Who is the Customer?: Secondly we need to define who our customers are, value we offer them, and how we provide that value. Identifying the target audience is important to identify which service to select such as if the application is build for internal users where we are very well aware of scaling requirements of the application we may not like to go with compute services which are generally used to manage auto scaling or dynamic scaling. Also, if the application is used by internal users and the application is not business critical then we may not need 100% uptime SLAs. Where as if our target audience is external users then we need to look into other aspects as well such as whether the audience is B2B or B2C, do we need to expose only website or APIs.
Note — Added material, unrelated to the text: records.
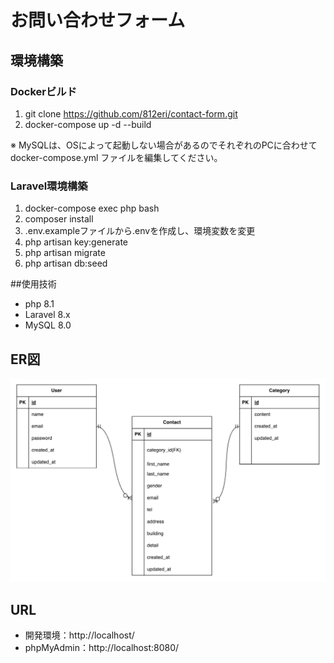 # お問い合わせフォーム

## 環境構築

### Dockerビルド

1. git clone https://github.com/812eri/contact-form.git
2. docker-compose up -d --build

※ MySQLは、OSによって起動しない場合があるのでそれぞれのPCに合わせて docker-compose.yml ファイルを編集してください。

### Laravel環境構築

1. docker-compose exec php bash
2. composer install
3. .env.exampleファイルから.envを作成し、環境変数を変更
4. php artisan key:generate
5. php artisan migrate
6. php artisan db:seed

##使用技術

- php 8.1
- Laravel 8.x
- MySQL 8.0

## ER図

![ER図](er_diagram.png)

## URL

- 開発環境：http://localhost/
- phpMyAdmin：http://localhost:8080/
Security considerations will be different for different set of users.

Apart from identifying when and how to use cloud services, we need to consider challenges such as vendor lock-in and significant changes by cloud providers.

  1. While defining the cloud adoption strategy we must avoid relying on single cloud provider as it will allows vendor to have complete control over how much they charge you for services and if better and comparatively cheaper services are available with other provider it will be difficult to migrate.
  2. Also, public cloud providers are always changing and improving their products and keep on sunsetting existing services. This could become a challenge if at the time of service selection we have not looked into when a service is getting retired. For example recently Azure Scheduler is retired and replaced by Azure Logic Apps (https://docs.microsoft.com/en-in/azure/scheduler/migrate-from-scheduler-to-logic-apps).
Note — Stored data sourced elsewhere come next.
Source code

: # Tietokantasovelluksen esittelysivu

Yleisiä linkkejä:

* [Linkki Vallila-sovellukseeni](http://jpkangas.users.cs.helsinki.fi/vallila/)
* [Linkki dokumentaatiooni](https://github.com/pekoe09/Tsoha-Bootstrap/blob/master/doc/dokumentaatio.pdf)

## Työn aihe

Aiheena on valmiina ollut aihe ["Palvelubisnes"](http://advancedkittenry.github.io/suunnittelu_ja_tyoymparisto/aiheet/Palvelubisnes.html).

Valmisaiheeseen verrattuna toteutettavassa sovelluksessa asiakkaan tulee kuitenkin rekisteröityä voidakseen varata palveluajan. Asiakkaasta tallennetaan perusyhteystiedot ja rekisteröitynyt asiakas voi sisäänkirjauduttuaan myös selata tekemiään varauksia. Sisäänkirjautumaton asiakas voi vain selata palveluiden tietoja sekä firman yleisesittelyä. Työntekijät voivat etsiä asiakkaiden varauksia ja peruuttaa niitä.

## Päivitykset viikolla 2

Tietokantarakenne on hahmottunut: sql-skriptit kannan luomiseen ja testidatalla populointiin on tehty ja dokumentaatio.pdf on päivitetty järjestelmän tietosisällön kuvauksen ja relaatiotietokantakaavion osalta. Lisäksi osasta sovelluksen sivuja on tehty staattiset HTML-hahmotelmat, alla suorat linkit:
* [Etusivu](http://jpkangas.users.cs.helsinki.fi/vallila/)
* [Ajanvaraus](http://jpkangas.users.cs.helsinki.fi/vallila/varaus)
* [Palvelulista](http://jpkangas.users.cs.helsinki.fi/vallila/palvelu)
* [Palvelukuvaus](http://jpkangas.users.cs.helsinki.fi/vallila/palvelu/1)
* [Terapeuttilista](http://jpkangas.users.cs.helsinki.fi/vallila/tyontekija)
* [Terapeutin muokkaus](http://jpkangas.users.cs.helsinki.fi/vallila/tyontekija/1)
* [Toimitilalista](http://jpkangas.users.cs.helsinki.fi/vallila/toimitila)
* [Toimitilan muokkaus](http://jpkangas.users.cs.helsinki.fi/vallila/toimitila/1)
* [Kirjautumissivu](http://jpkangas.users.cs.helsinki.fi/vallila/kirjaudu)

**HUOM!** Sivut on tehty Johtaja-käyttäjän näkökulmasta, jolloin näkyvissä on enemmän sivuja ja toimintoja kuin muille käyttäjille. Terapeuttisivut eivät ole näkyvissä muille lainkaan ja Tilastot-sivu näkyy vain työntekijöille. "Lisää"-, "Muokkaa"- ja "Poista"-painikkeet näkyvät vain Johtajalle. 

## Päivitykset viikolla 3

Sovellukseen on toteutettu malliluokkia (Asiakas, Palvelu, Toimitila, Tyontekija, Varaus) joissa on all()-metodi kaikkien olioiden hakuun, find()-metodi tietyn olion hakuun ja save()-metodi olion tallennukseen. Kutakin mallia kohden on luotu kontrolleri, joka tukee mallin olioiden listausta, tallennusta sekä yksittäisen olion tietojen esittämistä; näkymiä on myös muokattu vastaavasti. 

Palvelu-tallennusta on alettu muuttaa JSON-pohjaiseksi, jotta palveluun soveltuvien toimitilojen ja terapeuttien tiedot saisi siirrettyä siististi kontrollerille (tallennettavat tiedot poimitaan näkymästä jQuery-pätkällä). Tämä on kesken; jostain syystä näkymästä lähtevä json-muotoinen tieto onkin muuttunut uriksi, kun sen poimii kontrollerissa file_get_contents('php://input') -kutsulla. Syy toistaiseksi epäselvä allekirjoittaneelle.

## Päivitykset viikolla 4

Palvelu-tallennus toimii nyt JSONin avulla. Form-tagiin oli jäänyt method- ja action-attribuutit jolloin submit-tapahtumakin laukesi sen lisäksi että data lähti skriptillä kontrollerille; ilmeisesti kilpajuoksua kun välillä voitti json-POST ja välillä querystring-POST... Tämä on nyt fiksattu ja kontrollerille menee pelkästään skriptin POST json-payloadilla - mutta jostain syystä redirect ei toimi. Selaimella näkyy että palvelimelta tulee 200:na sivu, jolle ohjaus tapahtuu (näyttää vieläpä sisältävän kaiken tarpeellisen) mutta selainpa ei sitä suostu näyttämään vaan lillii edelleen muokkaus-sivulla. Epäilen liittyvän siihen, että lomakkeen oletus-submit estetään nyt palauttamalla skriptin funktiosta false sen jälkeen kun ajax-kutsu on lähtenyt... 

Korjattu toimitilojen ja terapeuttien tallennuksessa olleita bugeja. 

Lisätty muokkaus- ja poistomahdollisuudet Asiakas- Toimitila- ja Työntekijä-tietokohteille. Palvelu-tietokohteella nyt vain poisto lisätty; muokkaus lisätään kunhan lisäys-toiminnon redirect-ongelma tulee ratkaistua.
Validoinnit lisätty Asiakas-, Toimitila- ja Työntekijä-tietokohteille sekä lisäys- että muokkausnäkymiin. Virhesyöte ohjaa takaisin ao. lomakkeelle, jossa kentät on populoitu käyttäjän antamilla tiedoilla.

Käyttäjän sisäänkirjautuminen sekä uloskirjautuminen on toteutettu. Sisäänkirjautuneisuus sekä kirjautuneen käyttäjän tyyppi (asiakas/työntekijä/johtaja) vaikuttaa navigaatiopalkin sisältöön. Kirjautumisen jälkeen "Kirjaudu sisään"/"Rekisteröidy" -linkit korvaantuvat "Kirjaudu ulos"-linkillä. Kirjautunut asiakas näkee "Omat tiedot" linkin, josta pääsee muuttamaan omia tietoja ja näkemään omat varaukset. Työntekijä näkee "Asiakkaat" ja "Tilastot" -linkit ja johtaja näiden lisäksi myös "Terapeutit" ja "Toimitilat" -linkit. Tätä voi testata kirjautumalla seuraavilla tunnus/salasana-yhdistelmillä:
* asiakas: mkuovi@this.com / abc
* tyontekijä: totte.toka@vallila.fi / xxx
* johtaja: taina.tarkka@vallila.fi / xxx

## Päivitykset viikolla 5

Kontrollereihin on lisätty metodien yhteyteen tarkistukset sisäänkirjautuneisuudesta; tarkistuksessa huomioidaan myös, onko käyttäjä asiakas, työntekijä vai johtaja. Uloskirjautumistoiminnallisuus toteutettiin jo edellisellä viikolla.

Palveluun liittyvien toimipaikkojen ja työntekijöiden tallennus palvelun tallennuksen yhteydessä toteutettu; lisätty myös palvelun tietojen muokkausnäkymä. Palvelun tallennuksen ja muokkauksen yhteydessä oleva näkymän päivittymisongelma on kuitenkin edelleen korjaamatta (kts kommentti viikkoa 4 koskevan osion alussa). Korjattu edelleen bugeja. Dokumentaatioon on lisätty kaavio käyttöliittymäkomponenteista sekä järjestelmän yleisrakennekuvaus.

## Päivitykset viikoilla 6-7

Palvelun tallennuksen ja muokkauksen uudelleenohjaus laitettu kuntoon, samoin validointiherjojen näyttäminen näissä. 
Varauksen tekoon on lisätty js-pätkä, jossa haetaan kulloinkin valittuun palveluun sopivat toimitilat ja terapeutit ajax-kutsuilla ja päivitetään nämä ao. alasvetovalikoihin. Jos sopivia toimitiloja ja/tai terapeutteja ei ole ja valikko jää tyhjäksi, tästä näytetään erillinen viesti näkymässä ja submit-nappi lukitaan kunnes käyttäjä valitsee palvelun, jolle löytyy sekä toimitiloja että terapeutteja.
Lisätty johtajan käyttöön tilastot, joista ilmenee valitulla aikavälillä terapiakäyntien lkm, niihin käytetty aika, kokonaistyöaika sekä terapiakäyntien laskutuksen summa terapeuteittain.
So its important to evaluate the services not just based on current availability but also future availability as well. Also while making the choice make sure to select generic, more popular and widely used services than selecting a vendor specific service such as Azure provide support for multiple container orchestrator i.e. Azure Service Fabric and Azure Kubernetes Service. Out of these 2, Kubernetes as an container orchestrator is more popular and supported by CNCF (https://github.com/cncf/contribute/blob/main/projects/README.md#kubernetes) so if there is no specific reason to go ahead with Azure Service Fabric it will be better to choose Azure Kubernetes Service.

Also, we need to define the migration strategy in place if due to some reasons we need to migrate from one cloud to another or migrate to on-premise (though rare but its true there are organizations who have migrated from cloud back to on-premise due to unexpected cost and performance degradation).

5. Knowledge with in the teams — Cloud adoption is not just adoption of another technology but it is about bringing a cultural change as well. If we consider it only as another technology and not bring in any cultural change then we will never able to meet our expectations and end up in bureaucratic challenges with in the teams. Insufficient skills is also highlighted as one of major factors impacting cloud adoption in 2020 as per Gartner report (https://www.gartner.com/smarterwithgartner/4-trends-impacting-cloud-adoption-in-2020/). So in order to championing the culture for cloud is to instill education as a core value with the teams and organization. The role of the Cloud council is not just limited to define considerations for security, cost, data governance and services but also have to work with different teams for introducing various services and technologies in the existing ecosystem. The teams will be brought together to explore the feasibility of new technologies. So we need to build the structure and promote environment that allows facilitating teams as well individuals to be curious, ask questions and dive into latest research. We need to facilitate the teams with online and offline trainings, access to books and research work and have to build a culture of experimentation and improve learning experience.

This is not the end of the list I would say but these are minimum number of things we need to consider while going for cloud adoption. It will help us in streamlining the process and fix some of the major challenges faced during cloud adoption journey.